I've not really been able to find a concise answer; hoping someone can help a layman out… Most of my money is in retirement (although same questions apply eventually), but I've started dabbling with Ameritrade the last couple years…
I understand the basics of paying taxes only on your profit, and the short term and long term capital gains. My question is, is there a standard on how this is done, and who has to track/know it?
That can be a confusing question, so let me explain with an example:
Let's say I buy 10 shares of VTI 1.5 years ago (A). And I buy 10 shares of VTI 0.5 years ago (B). And today I sell 12 shares.
- Which 12 shares? Is it FIFO – 10 from A and 2 from B? Or is it 2 from A and 10 from B? Is it 6 and 6? 🙂
- And, I would ASSume… is the profit basis directly tied to each of those based on cost basis, e.g. cost/profit for each share based on whether it's A or B, or is there some averaging that occurs?
- Is there a standard that any brokerage would follow, or are the answers to the above “it depends on the brokerage.”
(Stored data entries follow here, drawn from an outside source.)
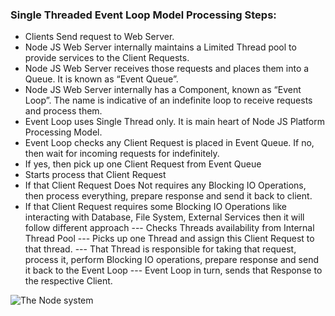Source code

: ### Single Threaded Event Loop Model Processing Steps:

- Clients Send request to Web Server.
- Node JS Web Server internally maintains a Limited Thread pool to provide services to the Client Requests.
- Node JS Web Server receives those requests and places them into a Queue. It is known as “Event Queue”.
- Node JS Web Server internally has a Component, known as “Event Loop”. The name is indicative of an indefinite loop to receive requests and process them.
- Event Loop uses Single Thread only. It is main heart of Node JS Platform Processing Model.
- Event Loop checks any Client Request is placed in Event Queue. If no, then wait for incoming requests for indefinitely.
- If yes, then pick up one Client Request from Event Queue
- Starts process that Client Request
- If that Client Request Does Not requires any Blocking IO Operations, then process everything, prepare response and send it back to client.
- If that Client Request requires some Blocking IO Operations like interacting with Database, File System, External Services then it will follow different approach
--- Checks Threads availability from Internal Thread Pool
--- Picks up one Thread and assign this Client Request to that thread.
--- That Thread is responsible for taking that request, process it, perform Blocking IO operations, prepare response and send it back to the Event Loop
--- Event Loop in turn, sends that Response to the respective Client.


![The Node system](https://github.com/abhilashahyd/nodeTraining/blob/master/images/node-system.png)
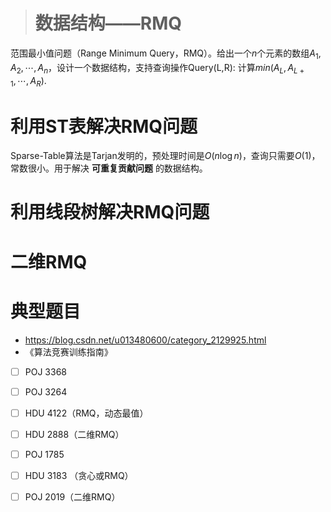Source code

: > # 数据结构——RMQ

范围最小值问题（Range Minimum Query，RMQ）。给出一个$n$个元素的数组$A_1,A_2,\cdots, A_n$，设计一个数据结构，支持查询操作Query(L,R): 计算$min(A_L,A_{L+1},\cdots,A_R)$.

# 利用ST表解决RMQ问题

Sparse-Table算法是Tarjan发明的，预处理时间是$O(n \log n)$，查询只需要$O(1)$，常数很小。用于解决 **可重复贡献问题** 的数据结构。







# 利用线段树解决RMQ问题



# 二维RMQ





# 典型题目

* <https://blog.csdn.net/u013480600/category_2129925.html>
* 《算法竞赛训练指南》
* [ ] POJ 3368
* [ ] POJ 3264
* [ ] HDU 4122（RMQ，动态最值）
* [ ] HDU 2888（二维RMQ）
* [ ] POJ 1785
* [ ] HDU 3183 （贪心或RMQ）
* [ ] POJ 2019（二维RMQ）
- Who generally has to track all this? In other words, I've gotten 1099/1098 forms in the past – would that have all the info from the brokerage that I'd report to the IRS, or do I need to be figuring out the above amounts?
I would like to better understand the process (questions 1-3) but also want to learn my own responsibilities (4) or just trust the brokerage (or retirement manager). Thanks!